# Assigned task
Only a number is wanted here: how many lines in the records below contain the string "simple".

Saved data entries:
· · · ·

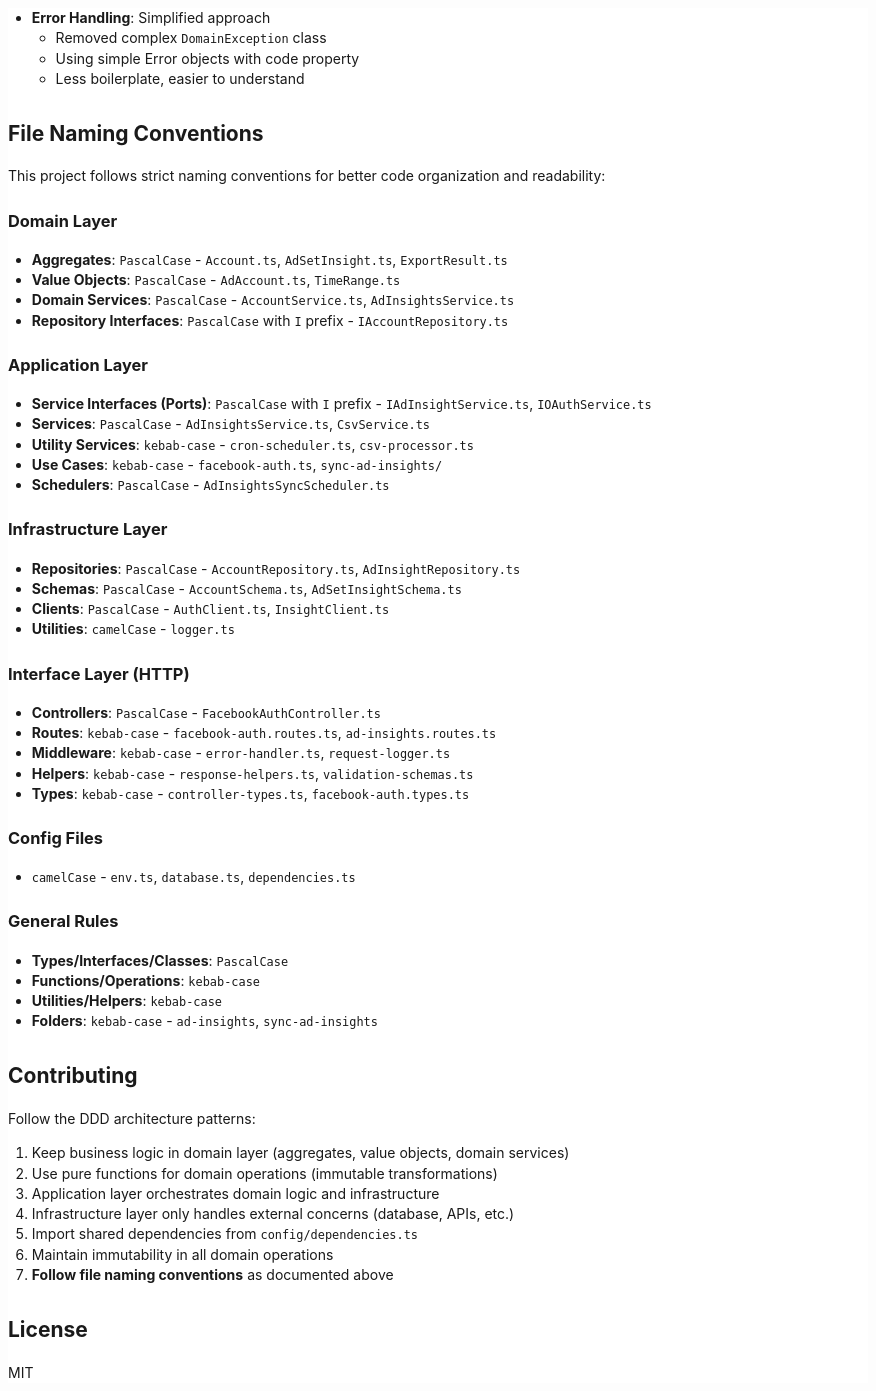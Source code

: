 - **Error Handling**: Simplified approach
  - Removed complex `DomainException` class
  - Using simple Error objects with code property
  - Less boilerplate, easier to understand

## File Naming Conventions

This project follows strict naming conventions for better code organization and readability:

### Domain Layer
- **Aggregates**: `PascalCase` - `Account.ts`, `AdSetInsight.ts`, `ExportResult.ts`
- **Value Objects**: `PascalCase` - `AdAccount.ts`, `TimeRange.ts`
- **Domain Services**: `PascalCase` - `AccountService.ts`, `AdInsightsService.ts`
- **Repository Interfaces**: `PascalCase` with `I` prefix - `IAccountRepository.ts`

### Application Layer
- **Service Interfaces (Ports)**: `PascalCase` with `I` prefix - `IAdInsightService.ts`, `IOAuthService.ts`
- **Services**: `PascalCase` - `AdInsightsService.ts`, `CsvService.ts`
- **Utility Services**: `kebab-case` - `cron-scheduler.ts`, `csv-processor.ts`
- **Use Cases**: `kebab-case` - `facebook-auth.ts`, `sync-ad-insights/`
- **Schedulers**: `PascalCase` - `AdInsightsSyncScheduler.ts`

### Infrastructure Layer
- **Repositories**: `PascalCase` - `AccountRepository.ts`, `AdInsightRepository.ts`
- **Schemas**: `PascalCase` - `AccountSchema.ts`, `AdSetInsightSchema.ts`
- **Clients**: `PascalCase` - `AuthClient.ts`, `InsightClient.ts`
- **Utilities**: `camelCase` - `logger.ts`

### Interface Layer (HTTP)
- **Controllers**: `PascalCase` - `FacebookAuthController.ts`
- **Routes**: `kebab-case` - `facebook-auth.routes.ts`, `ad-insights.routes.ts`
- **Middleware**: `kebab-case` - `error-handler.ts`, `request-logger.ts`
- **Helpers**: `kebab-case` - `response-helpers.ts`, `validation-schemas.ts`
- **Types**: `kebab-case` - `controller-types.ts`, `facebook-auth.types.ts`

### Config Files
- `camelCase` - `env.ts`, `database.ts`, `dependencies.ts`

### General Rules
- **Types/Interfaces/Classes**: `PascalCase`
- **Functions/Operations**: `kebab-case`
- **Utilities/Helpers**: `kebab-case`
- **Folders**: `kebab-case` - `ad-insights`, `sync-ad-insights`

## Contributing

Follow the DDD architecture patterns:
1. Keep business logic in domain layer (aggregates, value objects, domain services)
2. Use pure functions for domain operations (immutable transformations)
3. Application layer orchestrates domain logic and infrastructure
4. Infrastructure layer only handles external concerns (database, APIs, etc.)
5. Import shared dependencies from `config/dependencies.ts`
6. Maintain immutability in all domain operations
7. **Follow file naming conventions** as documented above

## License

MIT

· · · ·

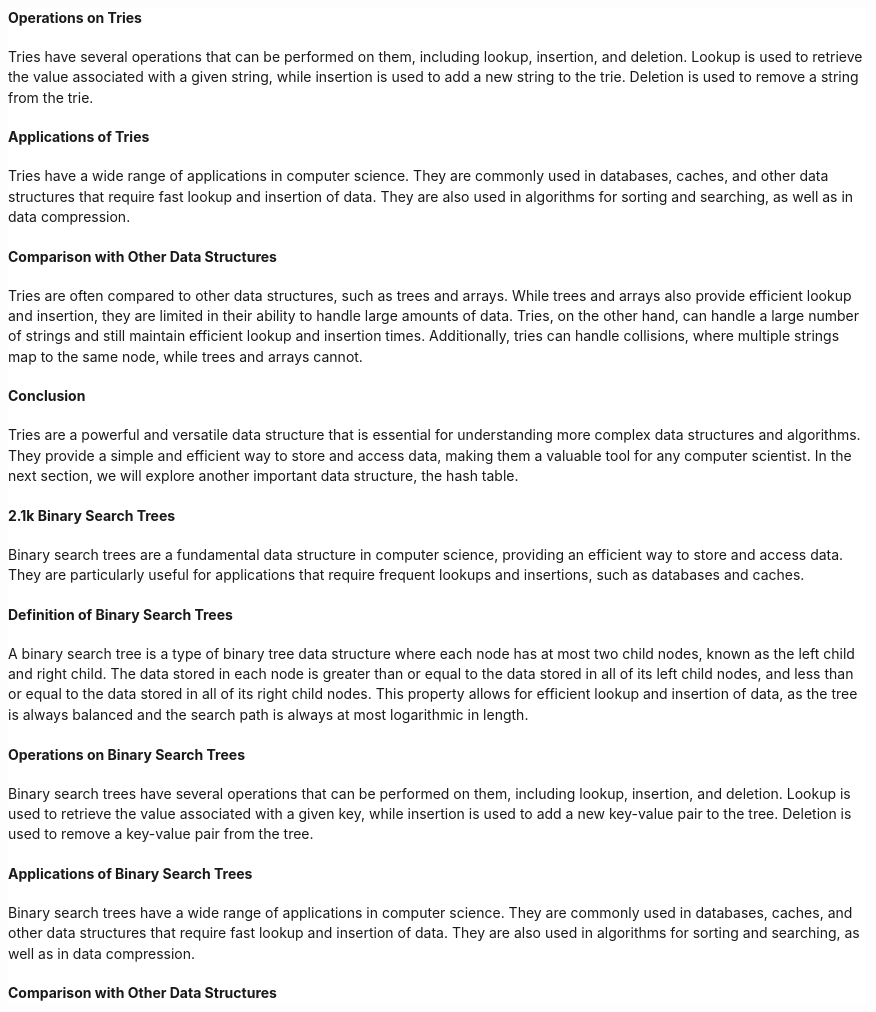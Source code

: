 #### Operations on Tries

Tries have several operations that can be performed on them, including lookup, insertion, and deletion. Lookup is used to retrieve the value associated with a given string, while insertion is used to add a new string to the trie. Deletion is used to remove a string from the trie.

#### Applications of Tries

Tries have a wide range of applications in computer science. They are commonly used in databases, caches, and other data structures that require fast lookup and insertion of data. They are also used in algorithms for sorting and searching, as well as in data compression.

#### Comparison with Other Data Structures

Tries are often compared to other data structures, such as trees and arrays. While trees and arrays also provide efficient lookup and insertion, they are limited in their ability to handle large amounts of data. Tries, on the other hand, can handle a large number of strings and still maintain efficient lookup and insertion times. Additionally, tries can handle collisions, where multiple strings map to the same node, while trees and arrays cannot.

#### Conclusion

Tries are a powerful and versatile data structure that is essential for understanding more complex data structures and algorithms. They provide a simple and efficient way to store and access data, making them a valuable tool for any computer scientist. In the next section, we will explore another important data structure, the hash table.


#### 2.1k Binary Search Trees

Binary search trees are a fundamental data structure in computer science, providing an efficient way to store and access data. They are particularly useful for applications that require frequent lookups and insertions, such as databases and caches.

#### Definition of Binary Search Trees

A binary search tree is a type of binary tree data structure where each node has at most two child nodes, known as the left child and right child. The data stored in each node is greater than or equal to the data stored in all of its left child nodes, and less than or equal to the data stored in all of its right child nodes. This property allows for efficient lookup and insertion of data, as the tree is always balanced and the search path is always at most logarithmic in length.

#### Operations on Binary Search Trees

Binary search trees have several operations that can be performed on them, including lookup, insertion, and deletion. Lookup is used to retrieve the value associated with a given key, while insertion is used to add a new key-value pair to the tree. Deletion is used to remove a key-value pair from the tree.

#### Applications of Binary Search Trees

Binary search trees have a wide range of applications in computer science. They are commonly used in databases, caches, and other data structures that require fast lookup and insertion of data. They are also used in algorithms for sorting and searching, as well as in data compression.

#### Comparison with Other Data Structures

· · · ·

# Written reply
2